Pern-inspired ASCII Dragon Photo source: Benzendream

Advice for aspiring writers:

  1. Keep reading. Writers are readers. Writers are also people who can’t not write.
  2. Second, follow Heinlein’s rules for getting published:
    1. Write it.
    2. Finish it.
    3. Send it out.
    4. Keep sending it out until someone sends you a check.

There are variations on that, but that’s basically what works.

Anne McCaffrey

The dragons of Pern fly missing man formation today. I learned this morning that their creator, Anne McCaffrey, died of a stroke. She was 85.

The Ship Who Sang explores themes of humanity through human-cyborg interactions.Photo source: calibre2opds

I never met McCaffery, but she was the coolest grandmother figure an adolescent male could hope for. Her imagination took us places we could never have gone without her. Librarything credits 60 books to her pen. Each one had a lesson—maybe not the lesson my parents would have wanted, McCaffery had a strong ethical bent. I read one time that she approached each of her books with a child in mind.

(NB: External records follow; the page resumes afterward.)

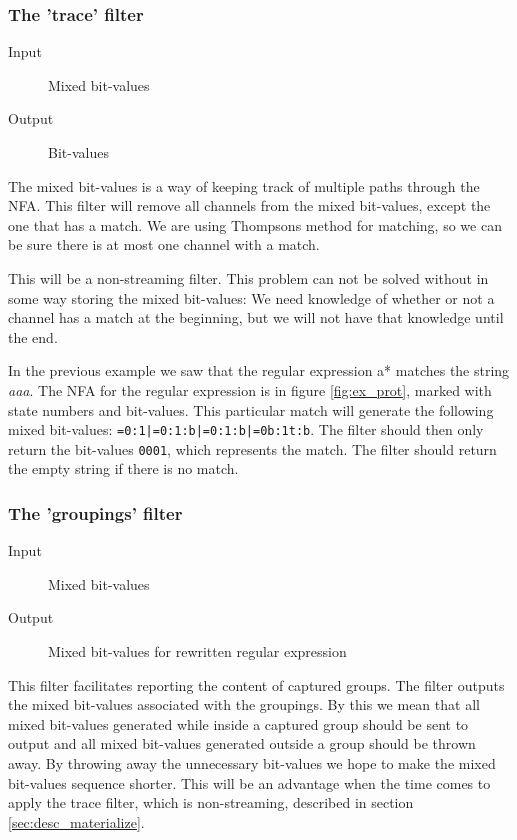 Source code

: \subsubsection{The 'trace' filter}
\label{sec:desc_materialize}

\begin{description}
    \item[Input] Mixed bit-values
    \item[Output] Bit-values
\end{description}

The mixed bit-values is a way of keeping track of multiple paths
through the NFA. This filter will remove all channels from the mixed
bit-values, except the one that has a match. We are using
Thompsons method for matching, so we can be sure there is at most one
channel with a match. 

This will be a non-streaming filter. This problem can not be solved
without in some way storing the mixed bit-values: We need knowledge of
whether or not a channel has a match at the beginning, but we will not
have that knowledge until the end.

\begin{example}
In the previous example we saw that the regular expression \textsf{a*}
matches the string \textsl{aaa}. The NFA for the regular expression is
in figure \vref{fig:ex_prot}, marked with state numbers and
bit-values. This particular match will generate the following mixed
bit-values: \texttt{=0:1|=0:1:b|=0:1:b|=0b:1t:b}. The filter should
then only return the bit-values \texttt{0001}, which represents the
match. The filter should return the empty string if there is no match.
\end{example}


\subsubsection{The 'groupings' filter}
\label{sec:groupings_filter_analysis}

\begin{description}
    \item[Input] Mixed bit-values
    \item[Output] Mixed bit-values for rewritten regular expression
\end{description}

This filter facilitates reporting the content of captured groups. The
filter outputs the mixed bit-values associated with the groupings. By
this we mean that all mixed bit-values generated while inside a
captured group should be sent to output and all mixed bit-values
generated outside a group should be thrown away. By throwing away the
unnecessary bit-values we hope to make the mixed bit-values sequence
shorter. This will be an advantage when the time comes to apply the
trace filter, which is non-streaming, described in section
\vref{sec:desc_materialize}.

She had a way of making you believe. If a severely disabled girl could control a starship, how could I not try to do whatever mundane thing was bothering me at the time? If the misfit could bond to the coolest dragon ever, maybe this misfit had something to offer. I guess that was her main lesson—believe in yourself. Believe in something.

McCaffery’s earlier works are often overlooked, but they are among her best. Some of her later titles had the subtlety of a sledgehammer, but that comes from following Heinlein’s rule. (Heinlein would also let the story devolve into random preachiness sometimes.) Even so, it was difficult to put her books down.

Somewhere, the ship continues to sing.